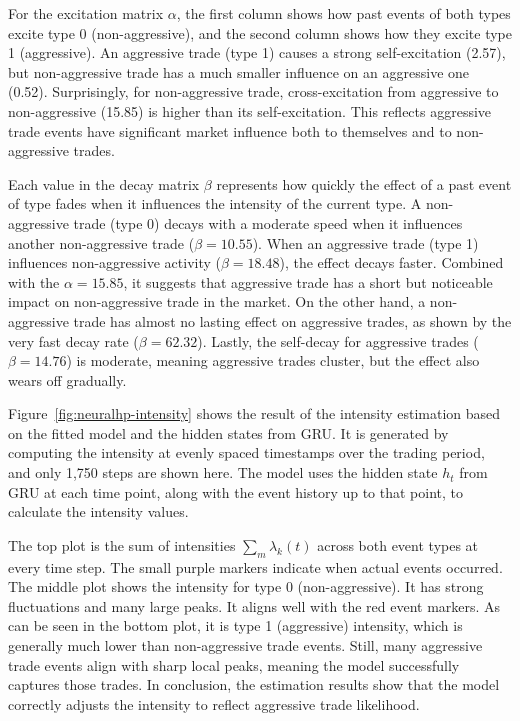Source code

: For the excitation matrix $\alpha$, the first column shows how past events of both types excite type 0 (non-aggressive), and the second column shows how they excite type 1 (aggressive). An aggressive trade (type 1) causes a strong self-excitation (2.57), but non-aggressive trade has a much smaller influence on an aggressive one (0.52). Surprisingly, for non-aggressive trade, cross-excitation from aggressive to non-aggressive (15.85) is higher than its self-excitation. This reflects aggressive trade events have significant market influence both to themselves and to non-aggressive trades.

Each value in the decay matrix $\beta$ represents how quickly the effect of a past event of type fades when it influences the intensity of the current type. A non-aggressive trade (type 0) decays with a moderate speed when it influences another non-aggressive trade (\( \beta = 10.55 \)). When an aggressive trade (type 1) influences non-aggressive activity (\( \beta = 18.48 \)), the effect decays faster. Combined with the $\alpha = 15.85$, it suggests that aggressive trade has a short but noticeable impact on non-aggressive trade in the market. On the other hand, a non-aggressive trade has almost no lasting effect on aggressive trades, as shown by the very fast decay rate (\( \beta = 62.32 \)). Lastly, the self-decay for aggressive trades (\( \beta = 14.76 \)) is moderate, meaning aggressive trades cluster, but the effect also wears off gradually.


Figure~\ref{fig:neuralhp-intensity} shows the result of the intensity estimation based on the fitted model and the hidden states from GRU. It is generated by computing the intensity at evenly spaced timestamps over the trading period, and only 1,750 steps are shown here. The model uses the hidden state $h_t$ from GRU at each time point, along with the event history up to that point, to calculate the intensity values. 

The top plot is the sum of intensities $\sum_{m} \lambda_k(t)$ across both event types at every time step. The small purple markers indicate when actual events occurred. The middle plot shows the intensity for type 0 (non-aggressive). It has strong fluctuations and many large peaks. It aligns well with the red event markers. As can be seen in the bottom plot, it is type 1 (aggressive) intensity, which is generally much lower than non-aggressive trade events. Still, many aggressive trade events align with sharp local peaks, meaning the model successfully captures those trades. In conclusion, the estimation results show that the model correctly adjusts the intensity to reflect aggressive trade likelihood.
== == ==
- **TASK DESCRIPTION**
Retype the data in full. Images do not go in the copy.

- **ANSWER BELOW**
Source code

: For the excitation matrix $\alpha$, the first column shows how past events of both types excite type 0 (non-aggressive), and the second column shows how they excite type 1 (aggressive). An aggressive trade (type 1) causes a strong self-excitation (2.57), but non-aggressive trade has a much smaller influence on an aggressive one (0.52). Surprisingly, for non-aggressive trade, cross-excitation from aggressive to non-aggressive (15.85) is higher than its self-excitation. This reflects aggressive trade events have significant market influence both to themselves and to non-aggressive trades.

Each value in the decay matrix $\beta$ represents how quickly the effect of a past event of type fades when it influences the intensity of the current type. A non-aggressive trade (type 0) decays with a moderate speed when it influences another non-aggressive trade (\( \beta = 10.55 \)). When an aggressive trade (type 1) influences non-aggressive activity (\( \beta = 18.48 \)), the effect decays faster. Combined with the $\alpha = 15.85$, it suggests that aggressive trade has a short but noticeable impact on non-aggressive trade in the market. On the other hand, a non-aggressive trade has almost no lasting effect on aggressive trades, as shown by the very fast decay rate (\( \beta = 62.32 \)). Lastly, the self-decay for aggressive trades (\( \beta = 14.76 \)) is moderate, meaning aggressive trades cluster, but the effect also wears off gradually.


Figure~\ref{fig:neuralhp-intensity} shows the result of the intensity estimation based on the fitted model and the hidden states from GRU. It is generated by computing the intensity at evenly spaced timestamps over the trading period, and only 1,750 steps are shown here. The model uses the hidden state $h_t$ from GRU at each time point, along with the event history up to that point, to calculate the intensity values. 

The top plot is the sum of intensities $\sum_{m} \lambda_k(t)$ across both event types at every time step. The small purple markers indicate when actual events occurred. The middle plot shows the intensity for type 0 (non-aggressive). It has strong fluctuations and many large peaks. It aligns well with the red event markers. As can be seen in the bottom plot, it is type 1 (aggressive) intensity, which is generally much lower than non-aggressive trade events. Still, many aggressive trade events align with sharp local peaks, meaning the model successfully captures those trades. In conclusion, the estimation results show that the model correctly adjusts the intensity to reflect aggressive trade likelihood.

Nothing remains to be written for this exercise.